What Can Ants Teach Us About Agriculture?

ants marching on tree branch

In a 1794 letter, George Washington said, “I know of no pursuit in which more zeal & important service can be rendered to any country than by improving its agriculture.” While the number of frontier farmers has declined since Washington’s time, agriculture is unquestionably one of humanity’s greatest achievements, establishing the foundation for civilization and allowing the human population to grow tremendously.

Agriculture, on the other hand, isn’t always a human endeavor. Leaf cutter ants, who have a brain the size of a pinhead, have likewise made the change from hunter-gatherers to farmers – and they did so long before humans.

Ants are farmers to the degree that they, along with a few other species, grow their own food for consumption. Over 200 ant species currently foray into the jungle across the Western Hemisphere, motivated by some deep-seated atavistic impulse that pushes them to gather plant debris, which is taken back to the nest to feed fungal crops, which are then fed by the ants.

Fungi Farmers

Ants have been farming diverse fungus in the South American jungle for 60 million years, according to a Smithsonian Institution research published in 2017. The study discovered that 30 million years ago, a divergence occurred within the agricultural ant lineages as a result of certain ant species shifting to drier climates, using genetic data from several ant species.

Agriculture is divided into two sorts by farming ants: upper and bottom agriculture. Lower agriculture, which is common in wet rainforests, allows fungal crops to escape the ant colonies and return to the wild. The ants collect wild mushrooms from time to time to carry back to their colonies. As a result of the mixing of wild and cultivated fungal gene pools, the lower ants have less control over the genetics and evolution of their crops. In essence, the fungus can thrive without them, implying that it is less reliant on ants.

In modern agriculture, neither the ants nor the fungus can survive on their own. According to a Smithsonian news release about the discovery, some ants colonized the new environment outside of the forest some 30 million years ago when the temperature in South America transitioned toward colder, dry grasslands. The fungus, which originated in the rainforest, was unable to escape and flourish in the desert, thereby isolating it as a separate species dependent on ants and unable to survive in the wild. The ants build perfect greenhouses for their crops by digging chambers up to 12 feet deep and altering moisture and air flow.

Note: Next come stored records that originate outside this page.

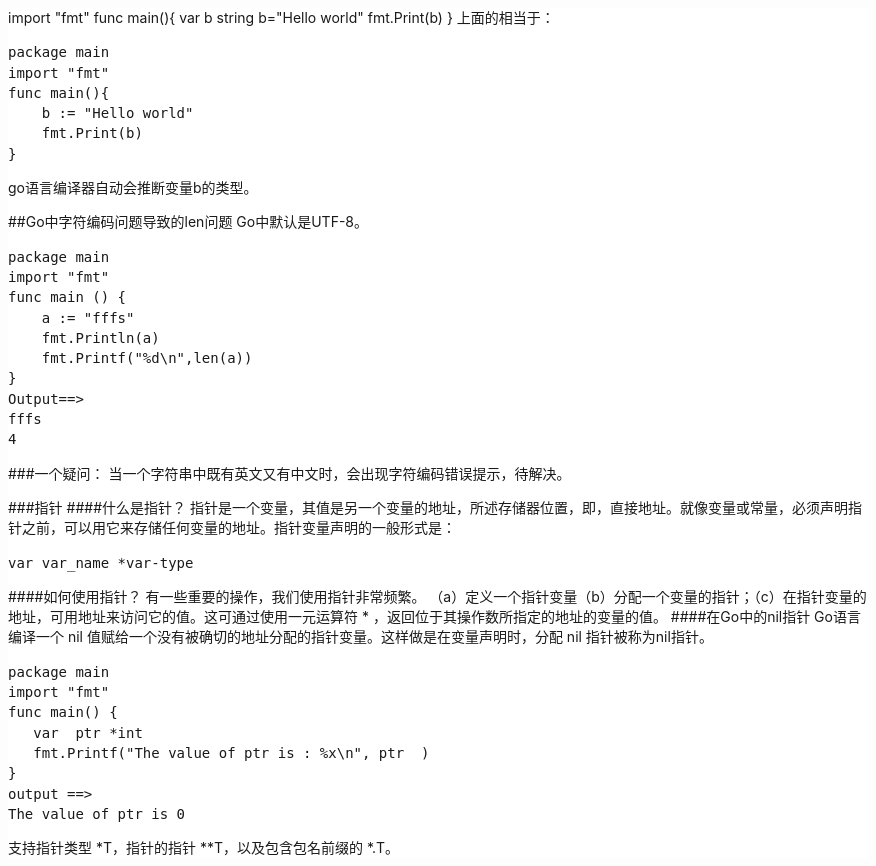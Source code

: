 import "fmt"
func main(){
	var b string
	b="Hello world"
	fmt.Print(b)
}
</pre>
上面的相当于：
<pre>
package main
import "fmt"
func main(){
	b := "Hello world"
	fmt.Print(b)
}
</pre>
go语言编译器自动会推断变量b的类型。

##Go中字符编码问题导致的len问题
Go中默认是UTF-8。
<pre>
package main
import "fmt"
func main () {
	a := "fffs"
	fmt.Println(a)
	fmt.Printf("%d\n",len(a))
}
Output==>
fffs
4
</pre>
###一个疑问： 
当一个字符串中既有英文又有中文时，会出现字符编码错误提示，待解决。


###指针
####什么是指针？
指针是一个变量，其值是另一个变量的地址，所述存储器位置，即，直接地址。就像变量或常量，必须声明指针之前，可以用它来存储任何变量的地址。指针变量声明的一般形式是：
<pre>
var var_name *var-type
</pre>
####如何使用指针？
有一些重要的操作，我们使用指针非常频繁。 （a）定义一个指针变量（b）分配一个变量的指针；（c）在指针变量的地址，可用地址来访问它的值。这可通过使用一元运算符 * ，返回位于其操作数所指定的地址的变量的值。
####在Go中的nil指针
Go语言编译一个 nil 值赋给一个没有被确切的地址分配的指针变量。这样做是在变量声明时，分配 nil 指针被称为nil指针。
<pre>
package main
import "fmt"
func main() {
   var  ptr *int
   fmt.Printf("The value of ptr is : %x\n", ptr  )
}
output ==>
The value of ptr is 0
</pre>
支持指针类型 *T，指针的指针 **T，以及包含包名前缀的  *<package>.T。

“If you’ve been carried into a dry habitat, your fate is going to match the fate of the colony you’re in. At that point, you’re bound in a relationship with those ants that you were not bound in when you were in a wet forest,” stated Ted Schultz, entomologist and lead author. 

The fungus became domesticated over time, as it could not thrive in arid areas without the ant’s fungal greenhouse. “As with certain crops that have been so heavily modified by human breeders that they can no longer reproduce and live on their own in the wild, some fungal species have become so completely dependent on their relationship with farming ants that they are never found living independent of their farmers,” Schultz stated.

A Mutual Feeling

The inextricable connection between insect and fungus, on the other hand, is more complicated. When ants became farmers, they lost their capacity to produce arginine, an amino acid. As a result, they were forced to rely on the fungus for that amino acid. In exchange, the ants take care of the fungus by watering, cleaning, and nurturing it. This begs the question: who is the real puppeteer? Have the ants used the fungus to their advantage, or are they the ones being manipulated, toiling tirelessly for amino acids in order to maintain the fungal overlords’ prosperity? Neither is the solution. They’ve created a mutualistic connection in which both species benefit from a synchronized rhythm.

The ant farmers construct complex, climate-controlled subterranean labyrinths and synthesize fungus food with specific nutrients, allowing them to maximize fungal output without jeopardizing the crop’s ability to withstand environmental challenges. Antibiotics are secreted to limit the growth of fungus-threatening pathogens, and they evolve in tandem with the local ecology to accomplish comparable checks and balances. Their agriculture produces all of the food that their cultures require at a size and efficiency that is comparable to human agriculture. All of this ensures a reliable food supply without wreaking havoc on the environment.

Compare this to other current agricultural techniques, such as clearing forests, using steel tractors, and using chemical pesticides at the price of biodiversity and environmental health. While humans can’t precisely reproduce ant farming’s blueprints, we can learn to live in harmony with other species and engage in more environmentally friendly agricultural activities. In the end, we want to be able to support the world’s rapidly growing human population without leaving a trail of contaminated ecosystems and deforested wastelands behind us.